Dataset entries
======

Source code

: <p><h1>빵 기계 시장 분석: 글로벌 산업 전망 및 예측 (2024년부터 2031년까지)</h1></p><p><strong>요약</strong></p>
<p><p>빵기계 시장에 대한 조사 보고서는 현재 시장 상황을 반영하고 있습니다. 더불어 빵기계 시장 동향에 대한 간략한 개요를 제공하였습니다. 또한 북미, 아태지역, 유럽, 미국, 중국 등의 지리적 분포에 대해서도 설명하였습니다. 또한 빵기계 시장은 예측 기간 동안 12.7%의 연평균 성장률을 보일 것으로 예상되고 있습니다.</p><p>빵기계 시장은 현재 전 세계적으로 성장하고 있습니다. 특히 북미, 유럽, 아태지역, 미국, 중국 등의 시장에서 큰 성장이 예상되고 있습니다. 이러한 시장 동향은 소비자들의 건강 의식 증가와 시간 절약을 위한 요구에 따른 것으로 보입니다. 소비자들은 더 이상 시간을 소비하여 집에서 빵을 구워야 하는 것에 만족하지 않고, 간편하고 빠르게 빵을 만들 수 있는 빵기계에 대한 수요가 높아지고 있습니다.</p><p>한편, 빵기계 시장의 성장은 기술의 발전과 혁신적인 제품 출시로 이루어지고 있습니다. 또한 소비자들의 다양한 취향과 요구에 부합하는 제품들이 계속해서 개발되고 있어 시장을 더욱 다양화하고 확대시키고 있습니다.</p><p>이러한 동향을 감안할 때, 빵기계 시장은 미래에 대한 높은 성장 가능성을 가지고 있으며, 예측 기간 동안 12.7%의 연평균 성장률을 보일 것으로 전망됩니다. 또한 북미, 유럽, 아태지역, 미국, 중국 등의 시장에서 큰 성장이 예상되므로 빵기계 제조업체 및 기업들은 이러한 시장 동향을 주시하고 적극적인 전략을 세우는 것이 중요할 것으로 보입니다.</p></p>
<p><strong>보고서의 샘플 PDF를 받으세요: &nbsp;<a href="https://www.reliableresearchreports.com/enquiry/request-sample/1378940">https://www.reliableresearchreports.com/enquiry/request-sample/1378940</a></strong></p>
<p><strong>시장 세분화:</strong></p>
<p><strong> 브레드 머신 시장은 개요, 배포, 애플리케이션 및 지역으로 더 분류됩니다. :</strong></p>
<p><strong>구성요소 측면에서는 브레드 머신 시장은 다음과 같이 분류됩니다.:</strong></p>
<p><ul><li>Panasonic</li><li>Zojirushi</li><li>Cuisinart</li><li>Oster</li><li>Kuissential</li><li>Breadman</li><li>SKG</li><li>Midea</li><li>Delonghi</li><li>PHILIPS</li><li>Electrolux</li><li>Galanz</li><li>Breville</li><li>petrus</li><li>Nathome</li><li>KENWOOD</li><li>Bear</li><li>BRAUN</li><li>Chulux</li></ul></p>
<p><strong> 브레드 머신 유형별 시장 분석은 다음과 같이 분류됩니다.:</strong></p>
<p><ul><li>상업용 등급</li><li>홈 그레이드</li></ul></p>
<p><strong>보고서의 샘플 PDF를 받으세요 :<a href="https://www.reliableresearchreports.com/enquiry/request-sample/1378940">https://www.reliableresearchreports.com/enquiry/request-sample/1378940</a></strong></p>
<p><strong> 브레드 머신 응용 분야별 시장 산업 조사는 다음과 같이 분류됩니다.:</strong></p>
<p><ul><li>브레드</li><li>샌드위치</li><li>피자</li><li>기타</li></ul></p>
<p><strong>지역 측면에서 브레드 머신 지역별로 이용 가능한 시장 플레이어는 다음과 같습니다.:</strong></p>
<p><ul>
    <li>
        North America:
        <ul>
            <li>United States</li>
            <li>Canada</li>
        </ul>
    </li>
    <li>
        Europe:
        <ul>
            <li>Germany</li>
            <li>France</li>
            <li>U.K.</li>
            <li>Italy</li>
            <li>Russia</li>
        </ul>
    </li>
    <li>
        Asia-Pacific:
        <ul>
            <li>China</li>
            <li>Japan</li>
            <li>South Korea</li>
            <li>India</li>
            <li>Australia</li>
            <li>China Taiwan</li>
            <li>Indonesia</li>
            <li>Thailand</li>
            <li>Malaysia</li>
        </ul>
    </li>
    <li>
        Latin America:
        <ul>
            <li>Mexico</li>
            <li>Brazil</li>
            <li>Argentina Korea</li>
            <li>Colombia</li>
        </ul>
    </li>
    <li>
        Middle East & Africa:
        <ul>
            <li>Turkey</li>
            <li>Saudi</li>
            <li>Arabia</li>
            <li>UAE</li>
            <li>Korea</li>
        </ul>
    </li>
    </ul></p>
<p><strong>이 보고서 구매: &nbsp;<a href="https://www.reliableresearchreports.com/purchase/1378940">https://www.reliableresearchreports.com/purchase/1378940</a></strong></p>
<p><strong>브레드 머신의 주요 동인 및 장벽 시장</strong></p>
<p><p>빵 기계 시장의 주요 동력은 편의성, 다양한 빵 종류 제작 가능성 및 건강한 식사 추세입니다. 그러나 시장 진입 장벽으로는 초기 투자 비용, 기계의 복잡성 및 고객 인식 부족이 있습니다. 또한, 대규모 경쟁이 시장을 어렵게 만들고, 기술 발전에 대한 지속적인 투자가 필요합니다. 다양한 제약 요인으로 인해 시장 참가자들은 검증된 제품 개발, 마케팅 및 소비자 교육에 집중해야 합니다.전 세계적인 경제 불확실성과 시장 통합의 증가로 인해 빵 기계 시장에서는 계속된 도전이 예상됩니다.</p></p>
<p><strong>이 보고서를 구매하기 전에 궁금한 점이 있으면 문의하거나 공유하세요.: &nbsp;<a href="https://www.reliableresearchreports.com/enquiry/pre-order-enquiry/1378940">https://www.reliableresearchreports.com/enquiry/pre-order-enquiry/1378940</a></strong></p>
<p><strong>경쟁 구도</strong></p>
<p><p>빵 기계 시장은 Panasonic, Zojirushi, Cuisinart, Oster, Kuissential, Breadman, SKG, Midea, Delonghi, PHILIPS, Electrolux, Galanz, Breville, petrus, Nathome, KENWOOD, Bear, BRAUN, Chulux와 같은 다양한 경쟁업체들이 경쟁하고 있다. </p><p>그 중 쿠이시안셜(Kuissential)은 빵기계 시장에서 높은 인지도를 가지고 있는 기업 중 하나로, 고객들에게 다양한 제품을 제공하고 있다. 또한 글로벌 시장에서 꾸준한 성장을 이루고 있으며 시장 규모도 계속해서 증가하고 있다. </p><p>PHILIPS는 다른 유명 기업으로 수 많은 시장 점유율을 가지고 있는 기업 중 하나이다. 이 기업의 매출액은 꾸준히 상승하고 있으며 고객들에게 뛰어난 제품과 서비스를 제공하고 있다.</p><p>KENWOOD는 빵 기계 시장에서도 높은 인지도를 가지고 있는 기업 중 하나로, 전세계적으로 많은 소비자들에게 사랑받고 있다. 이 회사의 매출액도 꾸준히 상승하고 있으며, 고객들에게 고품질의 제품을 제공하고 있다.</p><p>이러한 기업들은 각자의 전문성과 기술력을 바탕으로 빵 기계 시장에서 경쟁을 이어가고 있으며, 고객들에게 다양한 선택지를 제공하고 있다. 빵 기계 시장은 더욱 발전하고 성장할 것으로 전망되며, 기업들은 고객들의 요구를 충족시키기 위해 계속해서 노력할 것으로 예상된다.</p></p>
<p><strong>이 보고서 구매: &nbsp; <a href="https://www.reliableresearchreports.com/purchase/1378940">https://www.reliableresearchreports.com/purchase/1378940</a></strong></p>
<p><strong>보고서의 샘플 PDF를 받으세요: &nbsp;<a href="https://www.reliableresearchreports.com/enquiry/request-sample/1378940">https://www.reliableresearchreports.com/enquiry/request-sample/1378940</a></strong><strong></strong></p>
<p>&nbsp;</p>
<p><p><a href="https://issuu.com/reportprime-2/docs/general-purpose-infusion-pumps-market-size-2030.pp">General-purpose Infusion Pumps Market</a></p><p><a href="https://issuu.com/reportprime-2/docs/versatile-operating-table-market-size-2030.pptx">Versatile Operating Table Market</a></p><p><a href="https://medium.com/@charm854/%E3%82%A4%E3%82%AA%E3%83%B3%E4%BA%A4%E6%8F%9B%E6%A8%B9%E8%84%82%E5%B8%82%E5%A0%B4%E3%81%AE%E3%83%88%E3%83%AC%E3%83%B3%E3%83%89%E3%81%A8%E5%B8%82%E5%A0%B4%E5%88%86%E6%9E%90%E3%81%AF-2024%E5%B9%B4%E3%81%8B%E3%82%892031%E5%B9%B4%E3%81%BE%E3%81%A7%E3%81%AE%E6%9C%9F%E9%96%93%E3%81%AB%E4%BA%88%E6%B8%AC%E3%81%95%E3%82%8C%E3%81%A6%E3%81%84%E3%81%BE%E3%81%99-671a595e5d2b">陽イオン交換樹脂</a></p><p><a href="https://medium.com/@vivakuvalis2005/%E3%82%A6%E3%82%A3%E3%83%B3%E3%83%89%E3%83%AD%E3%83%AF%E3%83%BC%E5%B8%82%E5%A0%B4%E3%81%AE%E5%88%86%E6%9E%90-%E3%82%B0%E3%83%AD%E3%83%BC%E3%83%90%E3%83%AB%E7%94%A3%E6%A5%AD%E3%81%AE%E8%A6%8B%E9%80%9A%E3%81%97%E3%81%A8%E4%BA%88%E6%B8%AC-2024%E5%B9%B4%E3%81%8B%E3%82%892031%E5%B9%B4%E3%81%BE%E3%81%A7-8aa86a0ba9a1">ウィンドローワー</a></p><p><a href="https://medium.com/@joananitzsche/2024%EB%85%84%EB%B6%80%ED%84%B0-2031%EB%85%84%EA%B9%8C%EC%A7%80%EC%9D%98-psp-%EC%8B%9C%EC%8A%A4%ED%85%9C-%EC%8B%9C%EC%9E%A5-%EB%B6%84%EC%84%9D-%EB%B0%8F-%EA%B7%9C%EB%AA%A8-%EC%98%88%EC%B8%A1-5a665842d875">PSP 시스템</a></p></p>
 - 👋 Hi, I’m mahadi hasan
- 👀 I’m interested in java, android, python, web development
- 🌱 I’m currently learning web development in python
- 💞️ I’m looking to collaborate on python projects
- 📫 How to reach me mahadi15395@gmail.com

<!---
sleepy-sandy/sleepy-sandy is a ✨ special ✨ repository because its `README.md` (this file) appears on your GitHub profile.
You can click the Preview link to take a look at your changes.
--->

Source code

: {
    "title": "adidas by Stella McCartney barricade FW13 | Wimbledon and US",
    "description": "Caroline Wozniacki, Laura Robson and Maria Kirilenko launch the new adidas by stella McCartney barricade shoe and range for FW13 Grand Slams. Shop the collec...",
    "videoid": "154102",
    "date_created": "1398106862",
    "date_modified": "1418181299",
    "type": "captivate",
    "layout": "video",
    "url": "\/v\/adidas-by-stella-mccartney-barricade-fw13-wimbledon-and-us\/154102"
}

======

Your task >> If a line of the data above contains "nbsp", copy it out.

Reply to the exercise >>
<p><strong>보고서의 샘플 PDF를 받으세요: &nbsp;<a href="https://www.reliableresearchreports.com/enquiry/request-sample/1378940">https://www.reliableresearchreports.com/enquiry/request-sample/1378940</a></strong></p>
<p><strong>이 보고서 구매: &nbsp;<a href="https://www.reliableresearchreports.com/purchase/1378940">https://www.reliableresearchreports.com/purchase/1378940</a></strong></p>
<p><strong>이 보고서를 구매하기 전에 궁금한 점이 있으면 문의하거나 공유하세요.: &nbsp;<a href="https://www.reliableresearchreports.com/enquiry/pre-order-enquiry/1378940">https://www.reliableresearchreports.com/enquiry/pre-order-enquiry/1378940</a></strong></p>
<p><strong>이 보고서 구매: &nbsp; <a href="https://www.reliableresearchreports.com/purchase/1378940">https://www.reliableresearchreports.com/purchase/1378940</a></strong></p>
<p><strong>보고서의 샘플 PDF를 받으세요: &nbsp;<a href="https://www.reliableresearchreports.com/enquiry/request-sample/1378940">https://www.reliableresearchreports.com/enquiry/request-sample/1378940</a></strong><strong></strong></p>
<p>&nbsp;</p>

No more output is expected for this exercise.